Les incidents en marge d’une rencontre européenne de football, le 7 novembre, ont donné lieu à des émotions considérables et des instrumentalisations politiques et médiatiques. Retour sur ces événements, alors qu’un match France-Israël a lieu jeudi à Saint-Denis.

Les vidéos sont tombées sur les réseaux sociaux par dizaines, ont tourné et tournent encore en boucle. Certaines ont donné lieu à des interprétations radicalement différentes, voire opposées, d’autres ont été mal décryptées, volontairement ou non ; toutes ont soulevé émotion, indignation, colère.

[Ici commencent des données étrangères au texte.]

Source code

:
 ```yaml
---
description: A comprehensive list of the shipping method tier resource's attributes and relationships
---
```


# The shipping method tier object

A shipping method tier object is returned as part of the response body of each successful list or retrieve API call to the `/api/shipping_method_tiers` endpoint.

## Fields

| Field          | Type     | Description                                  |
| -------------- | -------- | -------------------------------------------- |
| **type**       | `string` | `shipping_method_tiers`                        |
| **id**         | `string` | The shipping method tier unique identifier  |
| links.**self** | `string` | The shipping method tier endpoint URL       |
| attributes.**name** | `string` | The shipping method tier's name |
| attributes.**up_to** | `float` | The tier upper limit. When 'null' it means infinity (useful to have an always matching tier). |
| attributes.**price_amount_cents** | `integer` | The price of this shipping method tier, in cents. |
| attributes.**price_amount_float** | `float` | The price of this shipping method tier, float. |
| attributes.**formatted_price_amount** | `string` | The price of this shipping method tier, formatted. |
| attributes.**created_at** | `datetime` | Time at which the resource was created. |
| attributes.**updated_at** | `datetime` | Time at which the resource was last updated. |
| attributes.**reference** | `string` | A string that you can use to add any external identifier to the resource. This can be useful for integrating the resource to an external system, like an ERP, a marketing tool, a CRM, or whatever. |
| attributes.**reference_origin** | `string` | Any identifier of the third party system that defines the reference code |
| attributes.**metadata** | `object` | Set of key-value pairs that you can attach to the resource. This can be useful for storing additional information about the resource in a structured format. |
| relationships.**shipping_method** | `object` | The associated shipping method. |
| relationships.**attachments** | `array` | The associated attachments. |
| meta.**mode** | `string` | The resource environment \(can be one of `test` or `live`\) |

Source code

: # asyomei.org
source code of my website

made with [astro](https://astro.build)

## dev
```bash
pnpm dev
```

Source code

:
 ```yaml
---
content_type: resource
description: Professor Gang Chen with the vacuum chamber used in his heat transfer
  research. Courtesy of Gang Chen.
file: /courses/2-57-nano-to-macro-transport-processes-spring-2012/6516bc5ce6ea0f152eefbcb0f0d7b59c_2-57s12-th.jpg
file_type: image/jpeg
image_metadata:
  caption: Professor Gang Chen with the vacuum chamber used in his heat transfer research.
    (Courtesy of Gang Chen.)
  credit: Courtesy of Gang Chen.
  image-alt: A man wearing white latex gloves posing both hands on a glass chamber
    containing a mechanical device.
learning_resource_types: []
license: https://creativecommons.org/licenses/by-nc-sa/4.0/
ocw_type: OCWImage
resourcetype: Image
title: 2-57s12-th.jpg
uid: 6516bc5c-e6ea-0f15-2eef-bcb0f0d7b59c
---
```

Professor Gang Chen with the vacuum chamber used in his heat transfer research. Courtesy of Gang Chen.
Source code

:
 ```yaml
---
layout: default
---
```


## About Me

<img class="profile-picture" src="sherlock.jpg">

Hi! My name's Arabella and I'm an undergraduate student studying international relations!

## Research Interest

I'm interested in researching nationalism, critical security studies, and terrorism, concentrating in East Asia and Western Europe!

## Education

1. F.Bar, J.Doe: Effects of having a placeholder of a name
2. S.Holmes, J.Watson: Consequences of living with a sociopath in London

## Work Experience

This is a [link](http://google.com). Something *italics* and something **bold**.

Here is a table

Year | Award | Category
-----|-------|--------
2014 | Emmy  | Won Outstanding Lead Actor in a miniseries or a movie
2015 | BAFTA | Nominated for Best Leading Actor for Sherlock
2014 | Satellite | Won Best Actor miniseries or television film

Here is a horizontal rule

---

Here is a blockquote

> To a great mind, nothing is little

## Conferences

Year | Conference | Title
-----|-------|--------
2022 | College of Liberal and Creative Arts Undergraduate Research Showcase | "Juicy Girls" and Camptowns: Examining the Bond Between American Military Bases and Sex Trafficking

Les événements d’Amsterdam (Pays-Bas) en marge du match de Ligue Europa Ajax Amsterdam-Maccabi Tel-Aviv de jeudi 7 novembre ont suscité une foule de réactions. Immédiatement après la rencontre et les violences qui l’ont suivie, le gouvernement israélien, les dirigeants et la plupart des médias occidentaux ont parlé d’antisémitisme et ont condamné avec virulence.


D’autres voix, plus éparses, ont dénoncé des manipulations et nié que ces violences soient une démonstration de haine des juifs, assurant qu’il s’agissait de heurts entre hooligans, israéliens d’un côté, néerlandais de l’autre.


Avant le match France-Israël prévu jeudi 14 novembre au Stade de France, Mediapart décrypte cet épisode dans un contexte où le traitement médiatique est également en cause, et particulièrement scruté, comme en témoigne un reportage diffusé, puis retiré pour modifications, de la chaîne britannique Sky News.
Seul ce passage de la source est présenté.